### What is being asked
Copy out each line of the data that holds the string "includegraphics".

[Data extracted from a collection]
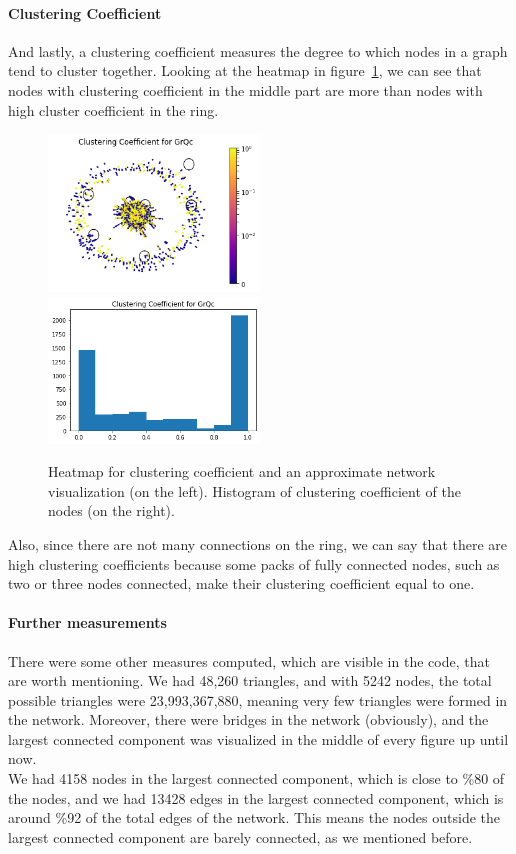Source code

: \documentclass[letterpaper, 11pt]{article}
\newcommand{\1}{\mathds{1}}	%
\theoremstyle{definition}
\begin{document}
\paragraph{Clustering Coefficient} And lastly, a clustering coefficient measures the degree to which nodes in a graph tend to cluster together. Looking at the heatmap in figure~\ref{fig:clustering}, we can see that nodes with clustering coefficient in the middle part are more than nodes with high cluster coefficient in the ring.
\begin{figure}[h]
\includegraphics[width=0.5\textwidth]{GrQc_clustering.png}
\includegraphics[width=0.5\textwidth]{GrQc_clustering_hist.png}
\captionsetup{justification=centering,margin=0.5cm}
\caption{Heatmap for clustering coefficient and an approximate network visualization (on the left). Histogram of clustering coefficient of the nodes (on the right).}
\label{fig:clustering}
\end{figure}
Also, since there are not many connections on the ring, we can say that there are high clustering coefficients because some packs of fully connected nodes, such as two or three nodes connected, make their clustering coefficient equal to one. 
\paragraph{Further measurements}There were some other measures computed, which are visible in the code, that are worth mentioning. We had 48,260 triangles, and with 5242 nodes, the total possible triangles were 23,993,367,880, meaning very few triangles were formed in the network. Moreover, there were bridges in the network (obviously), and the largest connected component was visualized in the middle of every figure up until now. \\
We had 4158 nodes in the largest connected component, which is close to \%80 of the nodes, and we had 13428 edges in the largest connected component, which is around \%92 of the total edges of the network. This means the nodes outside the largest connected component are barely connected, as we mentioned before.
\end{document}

==

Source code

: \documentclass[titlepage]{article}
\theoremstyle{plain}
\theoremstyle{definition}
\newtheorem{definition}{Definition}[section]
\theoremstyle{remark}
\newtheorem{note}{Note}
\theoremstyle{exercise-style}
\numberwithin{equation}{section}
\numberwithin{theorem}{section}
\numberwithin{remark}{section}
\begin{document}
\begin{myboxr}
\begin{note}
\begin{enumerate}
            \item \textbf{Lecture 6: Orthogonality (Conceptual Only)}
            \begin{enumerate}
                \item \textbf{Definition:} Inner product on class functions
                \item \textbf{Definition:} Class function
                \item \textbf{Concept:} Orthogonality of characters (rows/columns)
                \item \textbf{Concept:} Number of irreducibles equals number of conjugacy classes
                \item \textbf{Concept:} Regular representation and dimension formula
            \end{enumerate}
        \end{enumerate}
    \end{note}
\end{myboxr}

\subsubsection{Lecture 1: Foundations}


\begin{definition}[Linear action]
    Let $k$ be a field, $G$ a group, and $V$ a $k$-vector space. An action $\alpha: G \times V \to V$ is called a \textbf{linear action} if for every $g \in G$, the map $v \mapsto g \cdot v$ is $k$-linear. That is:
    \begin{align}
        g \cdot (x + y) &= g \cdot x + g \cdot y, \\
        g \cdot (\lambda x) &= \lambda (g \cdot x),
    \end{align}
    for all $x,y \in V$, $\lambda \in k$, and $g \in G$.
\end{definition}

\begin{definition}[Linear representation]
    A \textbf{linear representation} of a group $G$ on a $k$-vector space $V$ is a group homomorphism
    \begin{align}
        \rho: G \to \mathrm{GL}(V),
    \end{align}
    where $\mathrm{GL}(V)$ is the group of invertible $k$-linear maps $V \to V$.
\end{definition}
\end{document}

### Written solution
\includegraphics[width=0.5\textwidth]{GrQc_clustering.png}
\includegraphics[width=0.5\textwidth]{GrQc_clustering_hist.png}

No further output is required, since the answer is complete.